PROBLEM REQUIREMENTS —
Both the line below containing "3. **Remote Cache Client**" and the line containing "- Update user documentation", along with every line between them, should be repeated exactly; no other line belongs in the answer.

MATERIAL PROVIDED —
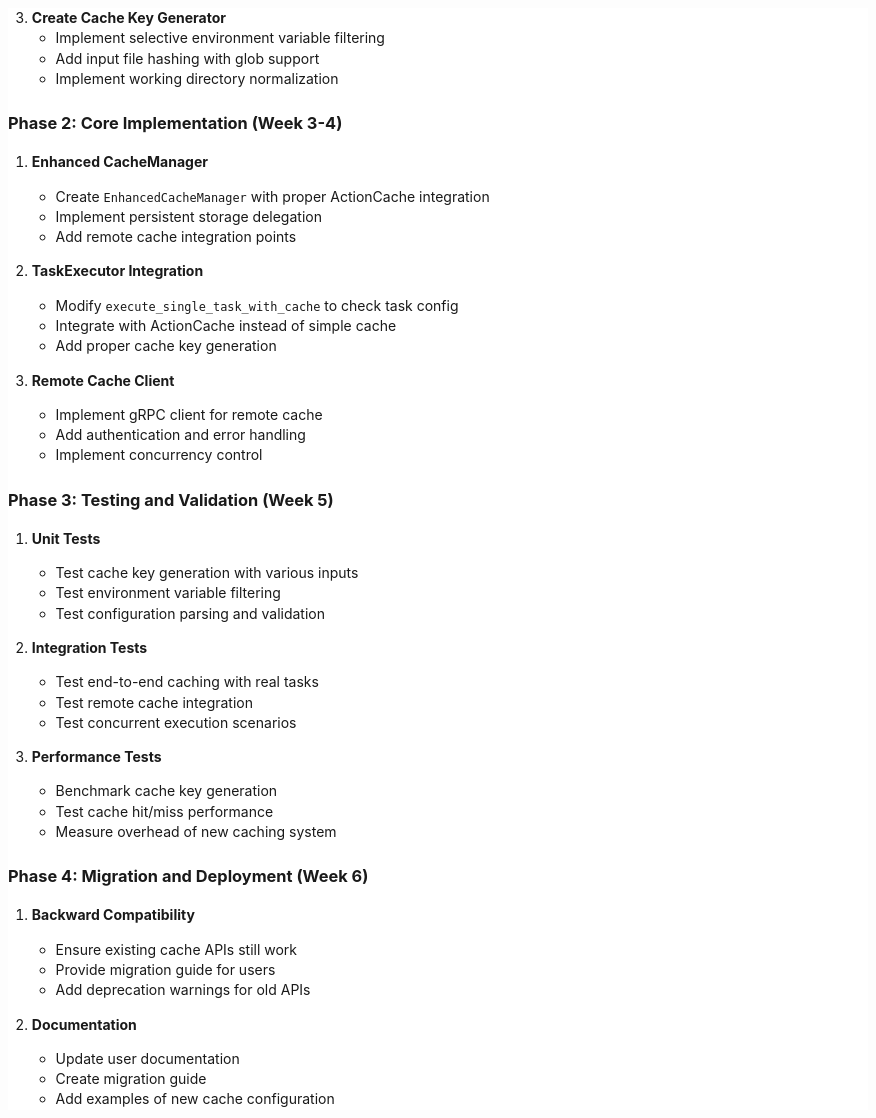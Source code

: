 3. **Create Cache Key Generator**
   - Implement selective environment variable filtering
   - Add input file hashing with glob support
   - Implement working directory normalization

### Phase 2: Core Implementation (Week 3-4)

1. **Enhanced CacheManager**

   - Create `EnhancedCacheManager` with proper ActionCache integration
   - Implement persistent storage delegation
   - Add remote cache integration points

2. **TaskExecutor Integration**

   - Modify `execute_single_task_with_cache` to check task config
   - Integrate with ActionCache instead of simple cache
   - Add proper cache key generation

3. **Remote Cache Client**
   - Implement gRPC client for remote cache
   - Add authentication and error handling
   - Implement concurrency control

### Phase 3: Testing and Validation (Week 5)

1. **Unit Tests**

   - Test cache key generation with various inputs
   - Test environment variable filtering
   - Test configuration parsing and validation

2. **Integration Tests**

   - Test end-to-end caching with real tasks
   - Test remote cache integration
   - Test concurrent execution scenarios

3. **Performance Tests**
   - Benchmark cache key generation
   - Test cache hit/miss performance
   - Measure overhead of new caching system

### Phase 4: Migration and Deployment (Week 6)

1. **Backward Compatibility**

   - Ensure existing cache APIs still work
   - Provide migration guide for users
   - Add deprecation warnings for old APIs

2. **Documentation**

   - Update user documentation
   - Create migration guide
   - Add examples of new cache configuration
==
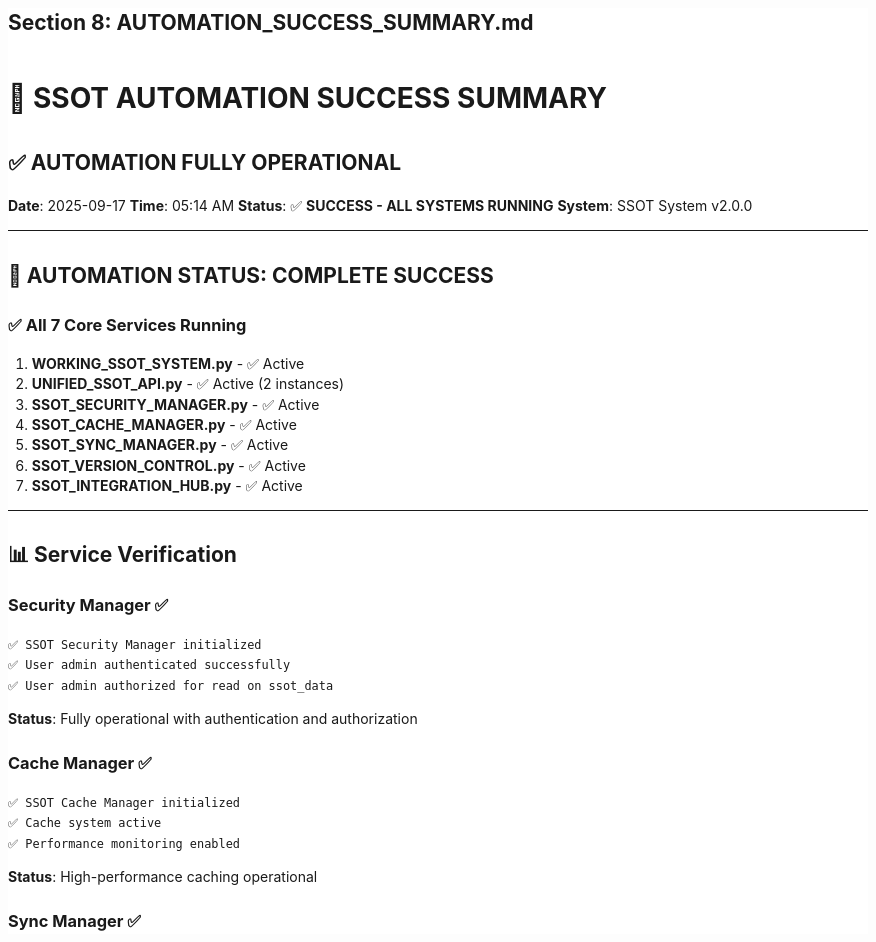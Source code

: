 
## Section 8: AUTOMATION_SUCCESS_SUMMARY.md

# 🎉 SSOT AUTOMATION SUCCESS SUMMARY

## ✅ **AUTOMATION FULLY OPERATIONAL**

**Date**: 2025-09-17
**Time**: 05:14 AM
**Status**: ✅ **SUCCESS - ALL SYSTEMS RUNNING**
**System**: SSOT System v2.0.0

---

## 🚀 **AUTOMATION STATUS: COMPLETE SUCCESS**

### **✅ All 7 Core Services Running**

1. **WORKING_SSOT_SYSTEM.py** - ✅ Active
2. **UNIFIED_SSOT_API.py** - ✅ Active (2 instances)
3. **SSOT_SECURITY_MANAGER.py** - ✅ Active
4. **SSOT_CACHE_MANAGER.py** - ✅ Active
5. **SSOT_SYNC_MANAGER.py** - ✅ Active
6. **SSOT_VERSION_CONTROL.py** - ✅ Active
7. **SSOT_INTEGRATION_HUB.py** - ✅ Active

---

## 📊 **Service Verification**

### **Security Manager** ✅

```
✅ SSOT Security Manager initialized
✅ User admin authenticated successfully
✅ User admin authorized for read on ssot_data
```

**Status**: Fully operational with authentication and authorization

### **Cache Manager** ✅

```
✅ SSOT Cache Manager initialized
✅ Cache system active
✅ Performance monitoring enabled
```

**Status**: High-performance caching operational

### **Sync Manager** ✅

ANSWER AREA —
3. **Remote Cache Client**
   - Implement gRPC client for remote cache
   - Add authentication and error handling
   - Implement concurrency control

### Phase 3: Testing and Validation (Week 5)

1. **Unit Tests**

   - Test cache key generation with various inputs
   - Test environment variable filtering
   - Test configuration parsing and validation

2. **Integration Tests**

   - Test end-to-end caching with real tasks
   - Test remote cache integration
   - Test concurrent execution scenarios

3. **Performance Tests**
   - Benchmark cache key generation
   - Test cache hit/miss performance
   - Measure overhead of new caching system

### Phase 4: Migration and Deployment (Week 6)

1. **Backward Compatibility**

   - Ensure existing cache APIs still work
   - Provide migration guide for users
   - Add deprecation warnings for old APIs

2. **Documentation**

   - Update user documentation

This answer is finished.